Segment Open

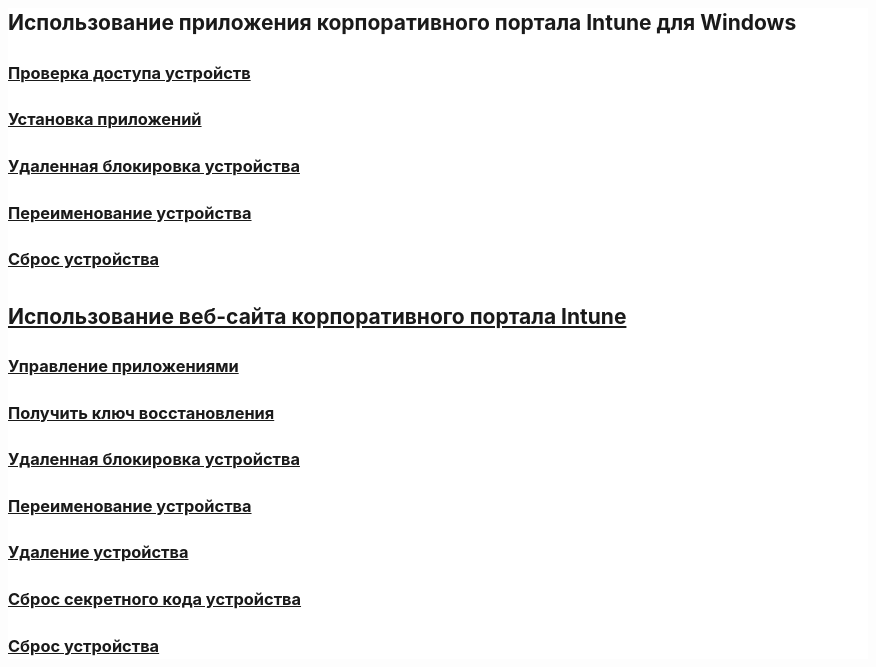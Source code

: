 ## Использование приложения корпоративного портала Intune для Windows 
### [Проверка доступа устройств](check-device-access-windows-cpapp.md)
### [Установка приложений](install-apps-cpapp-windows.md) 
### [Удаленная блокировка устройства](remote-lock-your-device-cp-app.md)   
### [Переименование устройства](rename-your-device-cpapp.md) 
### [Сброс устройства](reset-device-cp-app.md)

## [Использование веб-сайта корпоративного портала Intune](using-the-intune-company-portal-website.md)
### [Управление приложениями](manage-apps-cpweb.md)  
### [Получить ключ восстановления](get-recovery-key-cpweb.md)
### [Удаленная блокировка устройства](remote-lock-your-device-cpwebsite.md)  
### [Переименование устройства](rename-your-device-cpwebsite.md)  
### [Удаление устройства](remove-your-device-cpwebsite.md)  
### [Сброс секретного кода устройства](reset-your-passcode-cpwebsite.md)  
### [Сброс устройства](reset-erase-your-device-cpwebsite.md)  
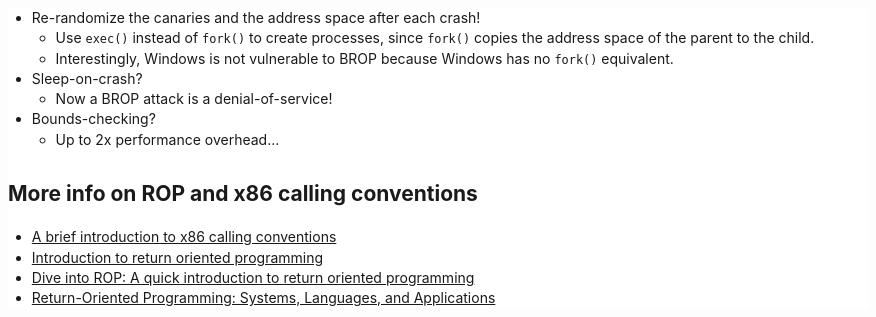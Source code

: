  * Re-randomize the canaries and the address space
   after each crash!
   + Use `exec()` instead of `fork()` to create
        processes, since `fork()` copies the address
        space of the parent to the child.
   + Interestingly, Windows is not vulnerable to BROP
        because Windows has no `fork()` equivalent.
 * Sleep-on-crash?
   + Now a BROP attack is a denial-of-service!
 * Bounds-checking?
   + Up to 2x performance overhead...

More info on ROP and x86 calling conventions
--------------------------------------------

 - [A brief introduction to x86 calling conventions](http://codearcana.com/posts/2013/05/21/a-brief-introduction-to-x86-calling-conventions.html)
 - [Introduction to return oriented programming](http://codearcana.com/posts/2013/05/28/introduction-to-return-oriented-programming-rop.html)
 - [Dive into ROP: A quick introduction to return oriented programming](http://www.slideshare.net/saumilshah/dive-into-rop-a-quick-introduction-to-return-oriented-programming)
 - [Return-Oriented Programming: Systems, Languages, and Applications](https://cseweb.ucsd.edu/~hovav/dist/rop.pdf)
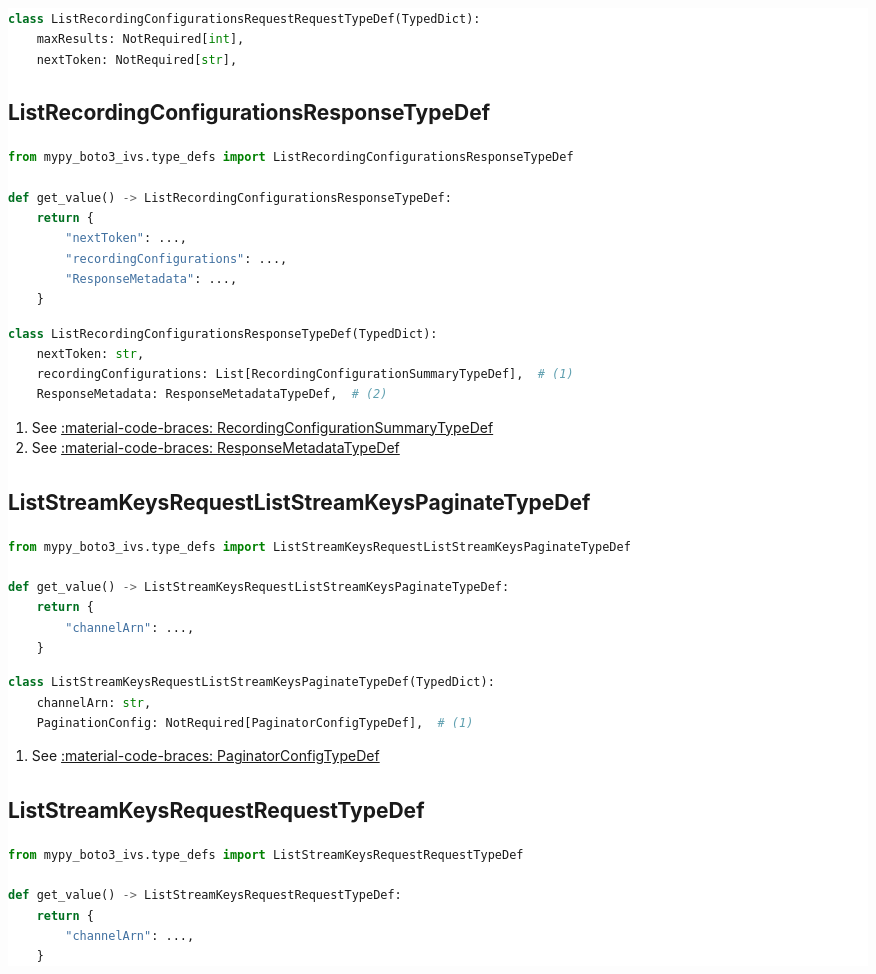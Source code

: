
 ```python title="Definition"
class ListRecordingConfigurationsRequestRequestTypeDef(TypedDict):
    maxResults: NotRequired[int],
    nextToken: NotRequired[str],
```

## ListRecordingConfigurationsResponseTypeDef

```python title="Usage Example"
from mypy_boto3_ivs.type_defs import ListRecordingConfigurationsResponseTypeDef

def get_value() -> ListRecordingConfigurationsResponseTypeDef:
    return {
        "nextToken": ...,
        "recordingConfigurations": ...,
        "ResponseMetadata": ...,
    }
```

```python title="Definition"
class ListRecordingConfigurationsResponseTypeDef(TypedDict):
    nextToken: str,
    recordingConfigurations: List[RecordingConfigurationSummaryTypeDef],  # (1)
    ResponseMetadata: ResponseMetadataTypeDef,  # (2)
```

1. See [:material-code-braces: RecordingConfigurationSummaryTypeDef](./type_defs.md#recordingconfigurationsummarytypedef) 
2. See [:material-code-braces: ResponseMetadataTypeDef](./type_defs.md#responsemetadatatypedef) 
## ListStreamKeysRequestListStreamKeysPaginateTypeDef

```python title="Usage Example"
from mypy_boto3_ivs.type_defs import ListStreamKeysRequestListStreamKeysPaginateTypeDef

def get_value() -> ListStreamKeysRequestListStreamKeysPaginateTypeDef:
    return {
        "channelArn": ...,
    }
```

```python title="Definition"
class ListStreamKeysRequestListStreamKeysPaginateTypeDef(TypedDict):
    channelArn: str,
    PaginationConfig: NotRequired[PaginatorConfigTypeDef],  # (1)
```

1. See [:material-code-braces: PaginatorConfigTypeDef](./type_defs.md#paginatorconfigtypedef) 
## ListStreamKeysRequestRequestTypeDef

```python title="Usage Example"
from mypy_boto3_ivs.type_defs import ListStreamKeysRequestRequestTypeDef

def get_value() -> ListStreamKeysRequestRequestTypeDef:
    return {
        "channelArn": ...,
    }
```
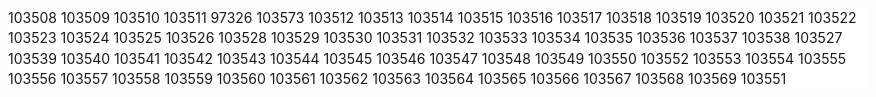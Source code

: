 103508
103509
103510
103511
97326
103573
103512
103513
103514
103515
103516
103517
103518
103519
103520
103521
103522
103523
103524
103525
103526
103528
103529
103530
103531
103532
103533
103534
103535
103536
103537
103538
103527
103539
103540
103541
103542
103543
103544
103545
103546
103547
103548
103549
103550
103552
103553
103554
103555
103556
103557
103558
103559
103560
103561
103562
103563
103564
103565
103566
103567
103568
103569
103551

Segment Closed

What to work on - For the string "NotRequired", go through the entries above and copy each line where it occurs.

Written response -
    maxResults: NotRequired[int],
    nextToken: NotRequired[str],
    PaginationConfig: NotRequired[PaginatorConfigTypeDef],  # (1)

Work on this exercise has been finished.